Old, used books have always come to some kind of an end, unless they are the lucky few preserved in library special collections, but in this digital age, their demise can induce additional levels of nostalgia. Now we share words through smart phones, computer screens, and magazines. We may love to hold books, but opt for audio editions for their ease and flexibility. The word “text” conjures a quick message sent through phones rather than words on a page or a book itself.
Whenever a new normal sets in, the change can feel unsettling. Gölz-Schmitt’s work is not only about the evolution of the printed word, but the arranged stacks and collages demonstrate straightforward ways to upcycle books. She adds reflective materials to the edges of her sculptures so they cast a delicate halo of rippling light onto the wall just beyond it. Her keen eye integrates separate patterns that flow because of the alluring placement of shapes and tones. We may note the former use of the medium, but have more interest in the books’ new identity as art.
Are we neutral, or do we bemoan the fact that we now more often read from screens? The podcast Invisibilia, co-hosted by Lulu Miller and Alix Spiegel, created a fascinating show called Our Computers, Ourselves. It tells us about Thad, a man who has been part-computer–a cyborg–for many years. He began his life with a computer attached to himself while doing his dissertation on the subject, before the existence of smartphones, and he continues in this state to this day.

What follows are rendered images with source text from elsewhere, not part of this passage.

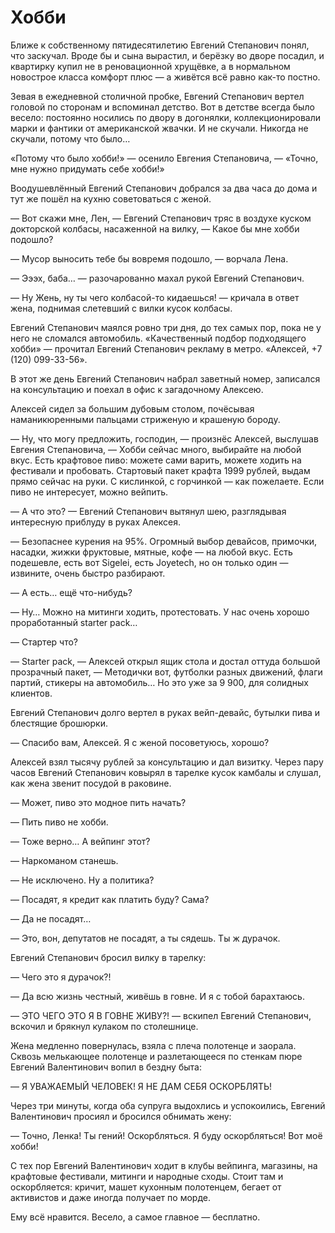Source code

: # Хобби
Ближе к собственному пятидесятилетию Евгений Степанович понял, что заскучал. Вроде бы и сына вырастил, и берёзку во дворе посадил, и квартирку купил не в реновационной хрущёвке, а в нормальном новострое класса комфорт плюс — а живётся всё равно как-то постно.

Зевая в ежедневной столичной пробке, Евгений Степанович вертел головой по сторонам и вспоминал детство. Вот в детстве всегда было весело: постоянно носились по двору в догонялки, коллекционировали марки и фантики от американской жвачки. И не скучали. Никогда не скучали, потому что было…

«Потому что было хобби!» — осенило Евгения Степановича, — «Точно, мне нужно придумать себе хобби!»

Воодушевлённый Евгений Степанович добрался за два часа до дома и тут же пошёл на кухню советоваться с женой.

— Вот скажи мне, Лен, — Евгений Степанович тряс в воздухе куском докторской колбасы, насаженной на вилку, — Какое бы мне хобби подошло?

— Мусор выносить тебе бы вовремя подошло, — ворчала Лена.

— Эээх, баба… — разочарованно махал рукой Евгений Степанович.

— Ну Жень, ну ты чего колбасой-то кидаешься! — кричала в ответ жена, поднимая слетевший с вилки кусок колбасы.

Евгений Степанович маялся ровно три дня, до тех самых пор, пока не у него не сломался автомобиль. «Качественный подбор подходящего хобби» — прочитал Евгений Степанович рекламу в метро. «Алексей, +7 (120) 099-33-56».

В этот же день Евгений Степанович набрал заветный номер, записался на консультацию и поехал в офис к загадочному Алексею.

Алексей сидел за большим дубовым столом, почёсывая наманикюренными пальцами стриженую и крашеную бороду.

— Ну, что могу предложить, господин, — произнёс Алексей, выслушав Евгения Степановича, — Хобби сейчас много, выбирайте на любой вкус. Есть крафтовое пиво: можете сами варить, можете ходить на фестивали и пробовать. Стартовый пакет крафта 1999 рублей, выдам прямо сейчас на руки. С кислинкой, с горчинкой — как пожелаете. Если пиво не интересует, можно вейпить.

— А что это? — Евгений Степанович вытянул шею, разглядывая интересную приблуду в руках Алексея.

— Безопаснее курения на 95%. Огромный выбор девайсов, примочки, насадки, жижки фруктовые, мятные, кофе — на любой вкус. Есть подешевле, есть вот Sigelei, есть Joyetech, но он только один — извините, очень быстро разбирают.

— А есть… ещё что-нибудь?

— Ну… Можно на митинги ходить, протестовать. У нас очень хорошо проработанный starter pack…

— Стартер что?

— Starter pack, — Алексей открыл ящик стола и достал оттуда большой прозрачный пакет, — Методички вот, футболки разных движений, флаги партий, стикеры на автомобиль… Но это уже за 9 900, для солидных клиентов.

Евгений Степанович долго вертел в руках вейп-девайс, бутылки пива и блестящие брошюрки.

— Спасибо вам, Алексей. Я с женой посоветуюсь, хорошо?

Алексей взял тысячу рублей за консультацию и дал визитку. Через пару часов Евгений Степанович ковырял в тарелке кусок камбалы и слушал, как жена звенит посудой в раковине.

— Может, пиво это модное пить начать?

— Пить пиво не хобби.

— Тоже верно… А вейпинг этот?

— Наркоманом станешь.

— Не исключено. Ну а политика?

— Посадят, я кредит как платить буду? Сама?

— Да не посадят…

— Это, вон, депутатов не посадят, а ты сядешь. Ты ж дурачок.

Евгений Степанович бросил вилку в тарелку:

— Чего это я дурачок?!

— Да всю жизнь честный, живёшь в говне. И я с тобой барахтаюсь.

— ЭТО ЧЕГО ЭТО Я В ГОВНЕ ЖИВУ?! — вскипел Евгений Степанович, вскочил и брякнул кулаком по столешнице.

Жена медленно повернулась, взяла с плеча полотенце и заорала. Сквозь мелькающее полотенце и разлетающееся по стенкам пюре Евгений Валентинович вопил в бездну быта:

— Я УВАЖАЕМЫЙ ЧЕЛОВЕК! Я НЕ ДАМ СЕБЯ ОСКОРБЛЯТЬ!

Через три минуты, когда оба супруга выдохлись и успокоились, Евгений Валентинович просиял и бросился обнимать жену:

— Точно, Ленка! Ты гений! Оскорбляться. Я буду оскорбляться! Вот моё хобби!

С тех пор Евгений Валентинович ходит в клубы вейпинга, магазины, на крафтовые фестивали, митинги и народные сходы. Стоит там и оскорбляется: кричит, машет кухонным полотенцем, бегает от активистов и даже иногда получает по морде.

Ему всё нравится. Весело, а самое главное — бесплатно.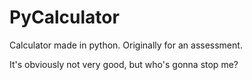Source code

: # PyCalculator
 Calculator made in python. Originally for an assessment.

 It's obviously not very good, but who's gonna stop me?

The heart of the podcast is when Thad answers whether he thinks computers diminish our humanity. He compares wearing computers to wearing eye glasses or even shoes. When asked if there is a downside to being synthesized with your computer, he says, “you have to charge the computers.” Thad doesn’t think we become less human by letting a computer remind us, inform us, or even keep us company.
The host goes on to provide more historical context: in ancient Greece, Plato discouraged literacy because he thought that being able to gain information through books rather than through direct interaction with people would cognitively change us for the worse. We can all agree that reading and writing went okay, though, right?Meanwhile, Gölz-Schmitt responds to her own attraction to old books by finding a new use for them that integrates all of their parts. If she could find another medium with the textures, colors, and patterns that she finds in the books, she would, and she may well do so in the future. For now, the works in Uncovered elegantly usher in a new era.